The 1933 renovation added a third story that poked above the highway and made the structure impossible to ignore with that eye-catching roofline, a mural that featured tiny dancing men, and a papier-mâché gnome holding a “piece of bread with a bite missing,” per Gray. Inside, the theme continued with “a charming evocation of a medieval German kitchen with half-timbering and low-springing plaster arches rising from stubby wood columns,” according to Robert A.M. Stern’s survey, New York 1930. But times changed, and so did America’s feelings about Germans. By 1942, when the building was sold, the store was bankrupt. Later occupants included an exterminator, a frame shop, and a kitchen-supply store.

In the 1980s, the last owner joined with a neighbor on the other side of the ramp to put together a deal to sell the building and its four floors of air rights to a developer who could add several floors to each building and a skybridge over the ramp to connect them. The city didn’t oppose the idea but required special permits and paperwork to do it, so it didn’t make financial sense, says broker Bob Knakal, who had helped put together the plan.
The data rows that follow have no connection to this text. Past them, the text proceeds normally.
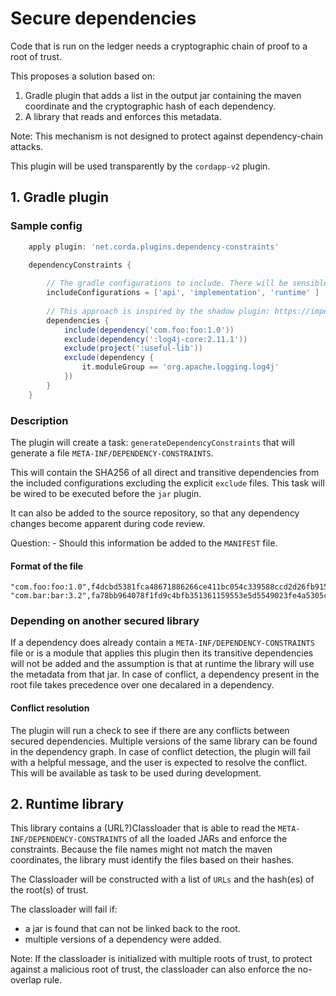 # Secure dependencies 

Code that is run on the ledger needs a cryptographic chain of proof to a root of trust.

This proposes a solution based on:
1. Gradle plugin that adds a list in the output jar containing the maven coordinate and the cryptographic hash of each dependency. 
2. A library that reads and enforces this metadata.
   
Note: This mechanism is not designed to protect against dependency-chain attacks.   

This plugin will be used transparently by the ``cordapp-v2`` plugin.


## 1. Gradle plugin

### Sample config 

```groovy
    apply plugin: 'net.corda.plugins.dependency-constraints'

    dependencyConstraints {
        
        // The gradle configurations to include. There will be sensible default values.
        includeConfigurations = ['api', 'implementation', 'runtime' ]
            
        // This approach is inspired by the shadow plugin: https://imperceptiblethoughts.com/shadow/configuration/dependencies/#filtering-dependencies.
        dependencies {
            include(dependency('com.foo:foo:1.0'))
            exclude(dependency(':log4j-core:2.11.1'))
            exclude(project(':useful-lib'))
            exclude(dependency {
                it.moduleGroup == 'org.apache.logging.log4j'
            })
        }       
    }   
```

### Description

The plugin will create a task: ``generateDependencyConstraints`` that will generate a file ``META-INF/DEPENDENCY-CONSTRAINTS``.
 
This will contain the SHA256 of all direct and transitive dependencies from the included configurations excluding the explicit ``exclude`` files.
This task will be wired to be executed before the ``jar`` plugin.

It can also be added to the source repository, so that any dependency changes become apparent during code review. 

Question: - Should this information be added to the ``MANIFEST`` file.
 
#### Format of the file

```csv
"com.foo:foo:1.0",f4dcbd5381fca48671886266ce411bc054c339588ccd2d26fb91520d1835ca1a
"com.bar:bar:3.2",fa78bb964078f1fd9c4bfb351361159553e5d5549023fe4a5305c858ee5a7704
```

### Depending on another secured library

If a dependency does already contain a ``META-INF/DEPENDENCY-CONSTRAINTS`` file or is a module that applies this plugin
then its transitive dependencies will not be added and the assumption is that at runtime the library will use the metadata from that jar.
In case of conflict, a dependency present in the root file takes precedence over one decalared in a dependency. 

#### Conflict resolution

The plugin will run a check to see if there are any conflicts between secured dependencies. Multiple versions of the same library can be found in the dependency graph.
In case of conflict detection, the plugin will fail with a helpful message, and the user is expected to resolve the conflict.    
This will be available as task to be used during development.


## 2. Runtime library  

This library contains a (URL?)Classloader that is able to read the ``META-INF/DEPENDENCY-CONSTRAINTS`` of all the loaded JARs and enforce the constraints. 
Because the file names might not match the maven coordinates, the library must identify the files based on their hashes.

The Classloader will be constructed with a list of ``URLs`` and the hash(es) of the root(s) of trust. 

The classloader will fail if:
 - a jar is found that can not be linked back to the root.
 - multiple versions of a dependency were added. 


Note: If the classloader is initialized with multiple roots of trust, to protect against a malicious root of trust, the classloader can also enforce the no-overlap rule.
As for simply building a few floors over the Gnome building, Knakal says that would have meant new elevators and exits that cut into the size of the rooms. “It’s very tough to build something substantial on a 25-foot-wide site,” he notes. In 1997, he sold the building to an owner with a simpler plan for it: open an office downstairs and rent out the rooms above. Chiropractor David Rowe has been working below and renting out the top two floors as a glitzy five-bedroom, two-bathroom duplex with a massive terrace, complete with a hot tub. Juliet balconies and a chalet-style exposed-beam ceiling look nearly as romantic as the bakery downstairs once did. And perhaps it feels like a real retreat. Otherwise, how could it make any sense — a $13,500-per-month apartment next to a noisy highway? Ezra insists that the rooms are surprisingly quiet. “I don’t think people would pay $14,000 a month to hear the highway,” he says.

The open great room has a kitchen and dining area near the back of the building and a living area in the front.
Photo: Josh Fields

The ceiling of the great room stretches up 27 feet — the better to make an impression on drivers zooming over the ramp next door.
Photo: Josh Fields

The living area has a Juliet balcony looking over 59th Street.
Photo: Josh Fields

The open kitchen, with doors leading to a private terrace.
Photo: Josh Fields

A private terrace off the back of the kitchen, on the lower level.
Photo: Josh Fields

There are five bedrooms in the rental unit.
Photo: Josh Fields

The apartment and the downstairs office kept the building’s exposed brick and mahogany doors.
Photo: Josh Fields

There are three full bathrooms in the penthouse.
Photo: Josh Fields

And even the bathrooms are stuffed with character — though there are no murals of gnomes to be seen.